The Senate passed a spending measure Tuesday that would bring higher truck weights back to Maine and Vermont’s interstate highways on a permanent basis.
“This is a major step forward in my effort to allow the heaviest trucks to drive on our federal interstates for once and for all,” Sen. Susan Collins (R-Maine) said in a statement following the Senate’s 69-30 vote to approve the funding bill.
Collins sponsored the amendment that would allow trucks up to 100,000 pounds on Maine and Vermont’s interstates.
The two states had heavier trucks on their interstates in 2010 as part of a pilot program Congress approved. Both states allow trucks up to 100,000 pounds on many non-interstate highways, “where it is safer for them to travel,” Collins said.

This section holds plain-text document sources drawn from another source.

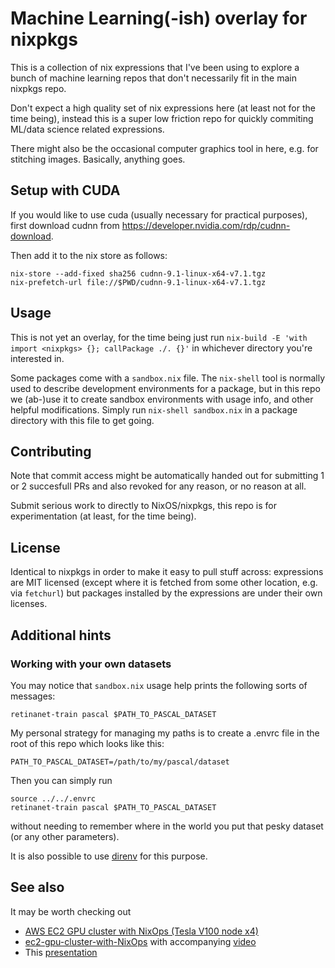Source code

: # Machine Learning(-ish) overlay for nixpkgs

This is a collection of nix expressions that I've been using to explore a bunch of machine learning repos that don't necessarily fit in the main nixpkgs repo.

Don't expect a high quality set of nix expressions here (at least not for the time being), instead this is a super low friction repo for quickly commiting ML/data science related expressions.

There might also be the occasional computer graphics tool in here, e.g. for stitching images. Basically, anything goes.

## Setup with CUDA

If you would like to use cuda (usually necessary for practical purposes), first download cudnn from https://developer.nvidia.com/rdp/cudnn-download.

Then add it to the nix store as follows:

    nix-store --add-fixed sha256 cudnn-9.1-linux-x64-v7.1.tgz
    nix-prefetch-url file://$PWD/cudnn-9.1-linux-x64-v7.1.tgz

## Usage

This is not yet an overlay, for the time being just run `nix-build -E 'with import <nixpkgs> {}; callPackage ./. {}'` in whichever directory you're interested in.

Some packages come with a `sandbox.nix` file. The `nix-shell` tool is normally used to describe development environments for a package, but in this repo we (ab-)use it to create sandbox environments with usage info, and other helpful modifications. Simply run `nix-shell sandbox.nix` in a package directory with this file to get going.

## Contributing

Note that commit access might be automatically handed out for submitting 1 or 2 succesfull PRs and also revoked for any reason, or no reason at all.

Submit serious work to directly to NixOS/nixpkgs, this repo is for experimentation (at least, for the time being).

## License

Identical to nixpkgs in order to make it easy to pull stuff across: expressions are MIT licensed (except where it is fetched from some other location, e.g. via `fetchurl`) but packages installed by the expressions are under their own licenses.

## Additional hints

### Working with your own datasets

You may notice that `sandbox.nix` usage help prints the following sorts of messages:

    retinanet-train pascal $PATH_TO_PASCAL_DATASET

My personal strategy for managing my paths is to create a .envrc file in the root of this repo which looks like this:

    PATH_TO_PASCAL_DATASET=/path/to/my/pascal/dataset

Then you can simply run

    source ../../.envrc
    retinanet-train pascal $PATH_TO_PASCAL_DATASET

without needing to remember where in the world you put that pesky dataset (or any other parameters).

It is also possible to use [direnv](https://direnv.net/) for this purpose.

## See also

It may be worth checking out

* [AWS EC2 GPU cluster with NixOps (Tesla V100 node x4)](https://www.youtube.com/watch?v=pfaRECFJnak)
* [ec2-gpu-cluster-with-NixOps](https://github.com/hyphon81/ec2-gpu-cluster-with-NixOps) with accompanying [video](https://www.youtube.com/watch?v=miwTwKCBqoM)
* This [presentation](https://github.com/Tokyo-NixOS/presentations/tree/master/2017/06/machine-learning)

Also Tuesday, Republican senators failed in their third attempt in less than two months to eliminate federal money for bike paths, walking trails and other transportation enhancement projects, the Associated Press reported. An amendment by Sen. Rand Paul (R-Ky.) was defeated by a 60-38 vote.
The approved bill would fund transportation and housing programs with $109.5 billion, just below the $109.6 appropriated for 2011, the Senate Appropriations Committee said. The bill also includes separate funding for agriculture, justice and science programs.
A House transportation subcommittee has approved a spending bill that does not include the heavy-truck provision and the two versions may need to be worked out in a conference committee, Rep. Hal Rogers (R-Ky.), chairman of the House Appropriations Committee, said last week.